Oh man, if you invited a bunch of your friends over for Dungeons & Dragons for New Year's Eve, and you are just now going out to buy the appropriate manuals and books, then you have Fucked Up your 2017. I hope one of your resolutions for 2018 is to not procrastinate as much.
I am thoroughly unsurprised when someone that I've always found unpleasant (in this case, Mr. Goodie Box) decides to open a conversation with bizarre misogyny disguised as small talk.
I've got my iPod on shuffle, and Bonnie Raitt's "Real Man" is playing, and he opens conversation with "At least she's honest. You know before she takes all the guy's money."
Mr Goodie Box: "That's what they do. Women. They love you, they leave you, and they take all your stuff."
Me: "That happen to you a lot, does it?"
MGB: "Not me. But I hear things."
Me: "I bet."
One of the regulars at the bar brought a set of wooden blocks to hang above the stairs that read "Do Not Block The Stairs" as a gift for my coworker who spends at least twenty minutes a night asking people to move off the stairs, which give access to our fire exit.
I hung them across the stairs. A dude walked up to them. Stopped. Read them. Cocked his head. Made eye contact. Asked "Is it cool if I stand here?"
Random Loiterer: "I love the X-Men, do you have any X-men books here?"
Me: "Of course. We have some issues over here, and some collections over--"
RL: "Oh, you have vintage comics! Man, I grew up reading these. I had every issue."
RL: "I think the only one I have left is #84. The first appearance of Silver Surfer. How much is that worth?"
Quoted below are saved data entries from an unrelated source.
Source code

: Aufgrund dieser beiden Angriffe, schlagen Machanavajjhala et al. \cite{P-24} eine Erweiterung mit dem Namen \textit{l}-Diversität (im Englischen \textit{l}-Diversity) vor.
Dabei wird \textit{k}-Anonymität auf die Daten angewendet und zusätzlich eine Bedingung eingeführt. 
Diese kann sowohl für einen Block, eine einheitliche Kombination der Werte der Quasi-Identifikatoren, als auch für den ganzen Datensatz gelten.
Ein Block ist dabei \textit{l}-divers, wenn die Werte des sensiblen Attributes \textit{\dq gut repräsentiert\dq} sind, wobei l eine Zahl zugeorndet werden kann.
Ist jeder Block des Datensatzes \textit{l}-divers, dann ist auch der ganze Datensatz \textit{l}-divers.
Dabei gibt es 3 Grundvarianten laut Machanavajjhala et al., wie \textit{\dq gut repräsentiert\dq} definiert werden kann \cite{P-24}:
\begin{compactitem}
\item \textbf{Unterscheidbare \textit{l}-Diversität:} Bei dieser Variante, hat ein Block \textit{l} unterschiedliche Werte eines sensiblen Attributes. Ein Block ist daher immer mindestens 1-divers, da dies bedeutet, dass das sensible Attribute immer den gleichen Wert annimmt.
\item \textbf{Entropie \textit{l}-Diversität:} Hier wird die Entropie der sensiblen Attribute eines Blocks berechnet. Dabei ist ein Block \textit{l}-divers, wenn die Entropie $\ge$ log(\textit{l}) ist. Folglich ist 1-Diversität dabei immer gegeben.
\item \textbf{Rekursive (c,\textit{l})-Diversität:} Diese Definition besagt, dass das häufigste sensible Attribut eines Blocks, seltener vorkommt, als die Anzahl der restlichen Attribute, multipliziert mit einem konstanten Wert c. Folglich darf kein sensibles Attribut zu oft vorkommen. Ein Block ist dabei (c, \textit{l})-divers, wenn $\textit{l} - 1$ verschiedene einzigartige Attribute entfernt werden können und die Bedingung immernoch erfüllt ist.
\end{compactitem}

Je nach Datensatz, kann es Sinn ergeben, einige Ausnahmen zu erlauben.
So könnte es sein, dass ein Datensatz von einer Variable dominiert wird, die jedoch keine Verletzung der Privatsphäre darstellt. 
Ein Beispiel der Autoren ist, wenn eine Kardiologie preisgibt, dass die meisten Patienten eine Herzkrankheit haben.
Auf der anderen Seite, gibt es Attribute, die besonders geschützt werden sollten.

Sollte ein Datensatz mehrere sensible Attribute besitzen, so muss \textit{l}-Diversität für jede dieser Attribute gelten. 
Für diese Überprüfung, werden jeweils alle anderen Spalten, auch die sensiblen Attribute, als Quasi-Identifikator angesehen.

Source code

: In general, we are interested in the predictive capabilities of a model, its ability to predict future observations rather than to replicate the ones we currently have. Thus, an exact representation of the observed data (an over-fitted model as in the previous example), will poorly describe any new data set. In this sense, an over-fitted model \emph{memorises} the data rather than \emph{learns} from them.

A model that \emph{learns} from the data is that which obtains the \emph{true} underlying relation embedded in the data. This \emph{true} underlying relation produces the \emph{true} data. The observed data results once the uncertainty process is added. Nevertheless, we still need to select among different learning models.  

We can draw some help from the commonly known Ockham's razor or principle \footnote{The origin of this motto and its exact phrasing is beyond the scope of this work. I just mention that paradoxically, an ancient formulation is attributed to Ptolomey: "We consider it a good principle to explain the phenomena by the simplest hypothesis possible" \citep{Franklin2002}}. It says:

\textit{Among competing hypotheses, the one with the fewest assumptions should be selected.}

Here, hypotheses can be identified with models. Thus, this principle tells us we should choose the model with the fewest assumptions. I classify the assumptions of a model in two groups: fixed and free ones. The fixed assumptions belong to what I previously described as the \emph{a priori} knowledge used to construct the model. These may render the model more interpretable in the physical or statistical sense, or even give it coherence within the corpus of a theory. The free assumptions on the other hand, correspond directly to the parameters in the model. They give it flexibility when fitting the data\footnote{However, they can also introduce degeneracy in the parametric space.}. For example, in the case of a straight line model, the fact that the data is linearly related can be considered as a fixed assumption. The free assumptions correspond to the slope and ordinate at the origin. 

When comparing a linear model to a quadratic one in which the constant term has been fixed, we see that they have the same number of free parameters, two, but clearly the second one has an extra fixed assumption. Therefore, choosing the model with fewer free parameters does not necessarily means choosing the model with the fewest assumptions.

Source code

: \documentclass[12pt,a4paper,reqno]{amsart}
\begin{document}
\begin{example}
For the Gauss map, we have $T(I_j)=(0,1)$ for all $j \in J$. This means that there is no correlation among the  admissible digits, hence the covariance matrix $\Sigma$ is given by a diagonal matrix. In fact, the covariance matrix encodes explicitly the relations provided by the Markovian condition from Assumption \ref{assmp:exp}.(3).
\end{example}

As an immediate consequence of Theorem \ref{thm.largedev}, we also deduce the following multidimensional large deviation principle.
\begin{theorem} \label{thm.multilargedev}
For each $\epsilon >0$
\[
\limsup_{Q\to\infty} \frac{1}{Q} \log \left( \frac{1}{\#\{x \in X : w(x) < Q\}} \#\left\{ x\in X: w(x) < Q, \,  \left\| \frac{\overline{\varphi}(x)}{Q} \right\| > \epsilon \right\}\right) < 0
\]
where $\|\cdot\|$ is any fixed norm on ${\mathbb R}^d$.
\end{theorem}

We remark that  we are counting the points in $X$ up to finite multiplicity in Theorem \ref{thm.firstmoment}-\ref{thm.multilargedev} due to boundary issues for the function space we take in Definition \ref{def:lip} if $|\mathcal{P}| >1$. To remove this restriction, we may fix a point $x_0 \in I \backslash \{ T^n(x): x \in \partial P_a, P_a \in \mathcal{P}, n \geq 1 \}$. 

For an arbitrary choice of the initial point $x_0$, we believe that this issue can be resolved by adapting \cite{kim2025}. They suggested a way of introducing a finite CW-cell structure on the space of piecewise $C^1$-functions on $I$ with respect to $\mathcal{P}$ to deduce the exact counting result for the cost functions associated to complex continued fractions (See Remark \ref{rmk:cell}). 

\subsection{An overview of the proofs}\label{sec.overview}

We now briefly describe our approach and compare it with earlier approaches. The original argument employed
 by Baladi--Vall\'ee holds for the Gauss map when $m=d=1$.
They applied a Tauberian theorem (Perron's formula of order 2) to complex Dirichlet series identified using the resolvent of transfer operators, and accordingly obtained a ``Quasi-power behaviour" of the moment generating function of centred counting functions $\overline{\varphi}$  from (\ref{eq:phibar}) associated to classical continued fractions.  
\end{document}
Me: "Um. Well, #84 was a reprint. All the issues between 67 (I think) and 94ish were reprints."
RL: "No. 84 was the first appearance of Silver Surfer."
Google google google.
Me: "So, Silver Surfer's first appearance was Fantastic Four #48. Is that what you were thinking of?"
RL: "No. Look up X-Men #84."
Type type type.
RL: "Can I see the cover? Yea. There. The Silver Surfer."
Me: "That's Iceman actually."
RL: "Why is Iceman in an X-Men comic?"
Me: "Um. Well. He's one of the original X-Men. He was in almost every issue."
RL: "I don't remember him. I'm pretty sure that's The Silver Surfer."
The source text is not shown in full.